Atualmente o tratamento cirúrgico tem resultados bastante satisfatórios, mesmo no período Neonatal e em cardiopatias complexas. Em casos selecionados podemos realizar algum tratamento intrauterino para alterar a progressão da doença e permitir um melhor tratamento no período pós-natal.
Qual o índice de sucesso do tratamento?
Os resultados variam de acordo com a gravidade da cardiopatia e da condição clínica da criança. Mas, atualmente, a sobrevida hospitalar geral dos pacientes operados no período neonatal está acima de 90%.
Quais os riscos do tratamento?
Os riscos do tratamento das cardiopatias podem ser relacionados ao procedimento cirúrgico em si, como sangramento, infecção, arritmias. Além dos riscos relacionados à própria doença de base, dependendo de cada doença específica.
Como tranquilizar os pais, cuja mãe tem que se submeter a cirurgia para corrigir o problema de seu filho ainda em gestação?
Nas últimas décadas houve uma melhora expressiva dos resultados cirúrgicos e cuidados pós-operatórios. Atualmente, uma criança que nasce com cardiopatia congênita tem chance de atingir a idade adulta de mais de 80%. Portanto, mesmo nas cardiopatias mais complexas existe grande probabilidade de sobrevida a longo prazo e com boa qualidade de vida.
Feita a cirurgia e o bebê nascido, ele tem vida normal?

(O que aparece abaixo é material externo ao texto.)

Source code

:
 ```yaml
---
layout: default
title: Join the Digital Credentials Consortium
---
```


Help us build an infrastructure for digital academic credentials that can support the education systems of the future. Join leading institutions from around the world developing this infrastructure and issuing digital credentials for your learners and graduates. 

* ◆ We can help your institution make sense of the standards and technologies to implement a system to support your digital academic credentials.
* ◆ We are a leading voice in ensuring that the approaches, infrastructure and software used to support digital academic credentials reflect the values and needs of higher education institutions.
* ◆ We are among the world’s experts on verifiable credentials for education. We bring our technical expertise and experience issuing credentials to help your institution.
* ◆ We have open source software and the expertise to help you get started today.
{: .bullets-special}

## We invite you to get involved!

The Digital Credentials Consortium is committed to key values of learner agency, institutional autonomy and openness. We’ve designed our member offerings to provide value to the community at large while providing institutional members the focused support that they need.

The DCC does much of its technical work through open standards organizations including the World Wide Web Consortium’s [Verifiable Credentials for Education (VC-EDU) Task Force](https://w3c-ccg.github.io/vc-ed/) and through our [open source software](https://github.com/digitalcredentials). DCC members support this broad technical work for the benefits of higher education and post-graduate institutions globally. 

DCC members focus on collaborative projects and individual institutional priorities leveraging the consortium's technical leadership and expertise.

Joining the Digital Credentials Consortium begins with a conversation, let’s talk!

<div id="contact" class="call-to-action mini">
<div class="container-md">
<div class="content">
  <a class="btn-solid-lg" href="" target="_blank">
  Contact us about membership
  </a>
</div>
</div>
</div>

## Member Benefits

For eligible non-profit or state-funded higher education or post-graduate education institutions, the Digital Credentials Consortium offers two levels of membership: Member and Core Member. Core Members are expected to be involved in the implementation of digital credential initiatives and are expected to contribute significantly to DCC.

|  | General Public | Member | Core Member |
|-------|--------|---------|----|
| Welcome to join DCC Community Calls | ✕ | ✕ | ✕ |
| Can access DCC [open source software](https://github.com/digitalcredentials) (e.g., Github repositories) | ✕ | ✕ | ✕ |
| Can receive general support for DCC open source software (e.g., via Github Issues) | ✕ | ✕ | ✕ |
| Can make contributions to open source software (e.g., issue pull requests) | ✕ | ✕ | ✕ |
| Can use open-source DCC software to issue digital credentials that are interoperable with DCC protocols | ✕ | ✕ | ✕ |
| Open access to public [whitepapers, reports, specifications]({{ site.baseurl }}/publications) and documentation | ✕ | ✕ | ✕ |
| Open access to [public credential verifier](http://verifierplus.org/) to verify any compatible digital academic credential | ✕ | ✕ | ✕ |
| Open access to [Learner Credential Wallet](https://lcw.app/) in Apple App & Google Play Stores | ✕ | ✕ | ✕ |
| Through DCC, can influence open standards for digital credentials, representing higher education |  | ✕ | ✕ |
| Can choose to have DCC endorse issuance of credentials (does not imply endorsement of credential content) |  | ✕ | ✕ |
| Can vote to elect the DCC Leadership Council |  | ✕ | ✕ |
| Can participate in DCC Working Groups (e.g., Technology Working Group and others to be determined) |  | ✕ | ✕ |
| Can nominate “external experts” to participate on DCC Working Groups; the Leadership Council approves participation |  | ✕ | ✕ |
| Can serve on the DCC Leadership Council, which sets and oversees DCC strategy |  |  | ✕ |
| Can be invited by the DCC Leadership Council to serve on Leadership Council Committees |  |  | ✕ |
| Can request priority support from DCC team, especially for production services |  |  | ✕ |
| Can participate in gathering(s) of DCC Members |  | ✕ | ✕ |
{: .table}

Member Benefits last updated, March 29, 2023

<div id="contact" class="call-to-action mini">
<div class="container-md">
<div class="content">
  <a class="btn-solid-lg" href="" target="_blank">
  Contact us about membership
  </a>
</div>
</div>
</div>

Atualmente, a maioria dos pacientes com cardiopatia congênita tem uma vida normal, podendo frequentar a escola, participar de atividades recreativas e praticar esportes como qualquer criança da mesma idade. Porém, dependendo do tipo de cardiopatia e de sua gravidade, a criança pode apresentar algum grau de restrição na sua capacidade funcional. Já em relação aos esportes competitivos, o paciente precisa passar por uma avaliação médica individual antes de iniciar uma atividade física.
Quais os cuidados que se deve ter com o bebê?

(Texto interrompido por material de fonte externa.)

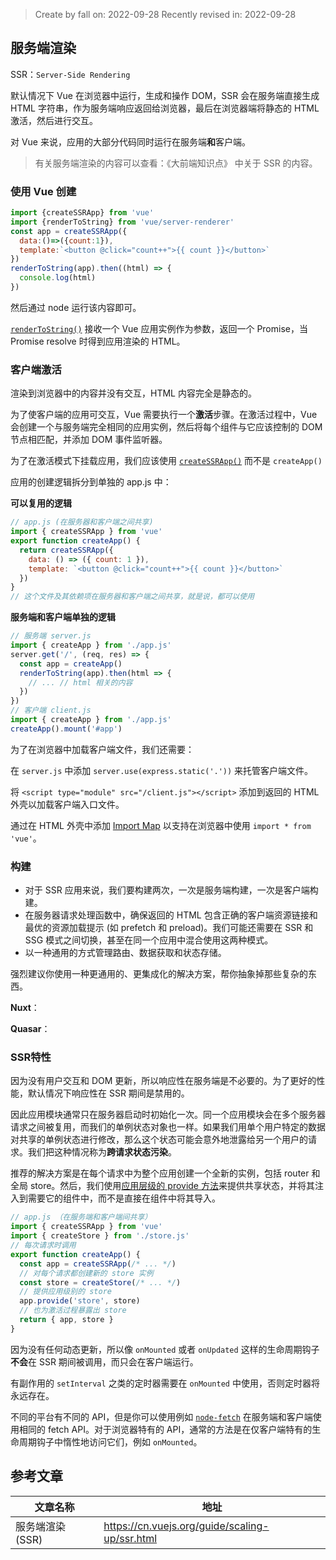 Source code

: > Create by fall on: 2022-09-28
> Recently revised in: 2022-09-28

## 服务端渲染

SSR：`Server-Side Rendering`

默认情况下 Vue 在浏览器中运行，生成和操作 DOM，SSR 会在服务端直接生成 HTML 字符串，作为服务端响应返回给浏览器，最后在浏览器端将静态的 HTML 激活，然后进行交互。

对 Vue 来说，应用的大部分代码同时运行在服务端**和**客户端。

> 有关服务端渲染的内容可以查看：《大前端知识点》 中关于 SSR 的内容。

### 使用 Vue 创建

```js
import {createSSRApp} from 'vue'
import {renderToString} from 'vue/server-renderer'
const app = createSSRApp({
  data:()=>({count:1}),
  template:`<button @click="count++">{{ count }}</button>`
})
renderToString(app).then((html) => {
  console.log(html)
})
```

然后通过 node 运行该内容即可。

[`renderToString()`](https://cn.vuejs.org/api/ssr.html#rendertostring) 接收一个 Vue 应用实例作为参数，返回一个 Promise，当 Promise resolve 时得到应用渲染的 HTML。

### 客户端激活

渲染到浏览器中的内容并没有交互，HTML 内容完全是静态的。

为了使客户端的应用可交互，Vue 需要执行一个**激活**步骤。在激活过程中，Vue 会创建一个与服务端完全相同的应用实例，然后将每个组件与它应该控制的 DOM 节点相匹配，并添加 DOM 事件监听器。

为了在激活模式下挂载应用，我们应该使用 [`createSSRApp()`](https://cn.vuejs.org/api/application.html#createssrapp) 而不是 `createApp()`

应用的创建逻辑拆分到单独的 app.js 中：

**可以复用的逻辑**

```js
// app.js (在服务器和客户端之间共享)
import { createSSRApp } from 'vue'
export function createApp() {
  return createSSRApp({
    data: () => ({ count: 1 }),
    template: `<button @click="count++">{{ count }}</button>`
  })
}
// 这个文件及其依赖项在服务器和客户端之间共享，就是说，都可以使用
```

**服务端和客户端单独的逻辑**

```js
// 服务端 server.js
import { createApp } from './app.js'
server.get('/', (req, res) => {
  const app = createApp()
  renderToString(app).then(html => {
    // ... // html 相关的内容
  })
})
// 客户端 client.js
import { createApp } from './app.js'
createApp().mount('#app')
```

为了在浏览器中加载客户端文件，我们还需要：

在 `server.js` 中添加 `server.use(express.static('.'))` 来托管客户端文件。

将 `<script type="module" src="/client.js"></script>` 添加到返回的 HTML 外壳以加载客户端入口文件。

通过在 HTML 外壳中添加 [Import Map](https://github.com/WICG/import-maps) 以支持在浏览器中使用 `import * from 'vue'`。

### 构建

- 对于 SSR 应用来说，我们要构建两次，一次是服务端构建，一次是客户端构建。
- 在服务器请求处理函数中，确保返回的 HTML 包含正确的客户端资源链接和最优的资源加载提示 (如 prefetch 和 preload)。我们可能还需要在 SSR 和 SSG 模式之间切换，甚至在同一个应用中混合使用这两种模式。
- 以一种通用的方式管理路由、数据获取和状态存储。

强烈建议你使用一种更通用的、更集成化的解决方案，帮你抽象掉那些复杂的东西。

**Nuxt**：

**Quasar**：

### SSR特性

因为没有用户交互和 DOM 更新，所以响应性在服务端是不必要的。为了更好的性能，默认情况下响应性在 SSR 期间是禁用的。

因此应用模块通常只在服务器启动时初始化一次。同一个应用模块会在多个服务器请求之间被复用，而我们的单例状态对象也一样。如果我们用单个用户特定的数据对共享的单例状态进行修改，那么这个状态可能会意外地泄露给另一个用户的请求。我们把这种情况称为**跨请求状态污染**。

推荐的解决方案是在每个请求中为整个应用创建一个全新的实例，包括 router 和全局 store。然后，我们使用[应用层级的 provide 方法](https://cn.vuejs.org/guide/components/provide-inject.html#app-level-provide)来提供共享状态，并将其注入到需要它的组件中，而不是直接在组件中将其导入。

```js
// app.js （在服务端和客户端间共享）
import { createSSRApp } from 'vue'
import { createStore } from './store.js'
// 每次请求时调用
export function createApp() {
  const app = createSSRApp(/* ... */)
  // 对每个请求都创建新的 store 实例
  const store = createStore(/* ... */)
  // 提供应用级别的 store
  app.provide('store', store)
  // 也为激活过程暴露出 store
  return { app, store }
}
```

因为没有任何动态更新，所以像 `onMounted` 或者 `onUpdated` 这样的生命周期钩子**不会**在 SSR 期间被调用，而只会在客户端运行。

有副作用的 `setInterval` 之类的定时器需要在 `onMounted` 中使用，否则定时器将永远存在。

不同的平台有不同的 API，但是你可以使用例如 [`node-fetch`](https://github.com/node-fetch/node-fetch) 在服务端和客户端使用相同的 fetch API。对于浏览器特有的 API，通常的方法是在仅客户端特有的生命周期钩子中惰性地访问它们，例如 `onMounted`。

## 参考文章

| 文章名称         | 地址                                           |
| ---------------- | ---------------------------------------------- |
| 服务端渲染 (SSR) | https://cn.vuejs.org/guide/scaling-up/ssr.html |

Após a correção da cardiopatia é esperado que a criança possa realizar as atividades educacionais e recreativas sem restrições. Entretanto, isso vai depender de cada cardiopatia, podendo em alguns casos haver restrições pontuais de certas atividades.
Esta situação pode se repetir no caso de uma segunda gestação, ou seja, uma mãe que gerou uma criança com cardiopatia congênita sempre vai gerar filhos com esta anomalia?
Apesar da grande maioria das cardiopatias não serem transmitidas de forma hereditária, a chance de uma mãe que teve uma criança com cardiopatia congênita de ter outra criança afetada é maior quando comparado ao risco da população em geral. Nos casos em que a cardiopatia está relacionada a alterações maternas, por exemplo, diabetes e lúpus, entre outras, esse risco aumenta.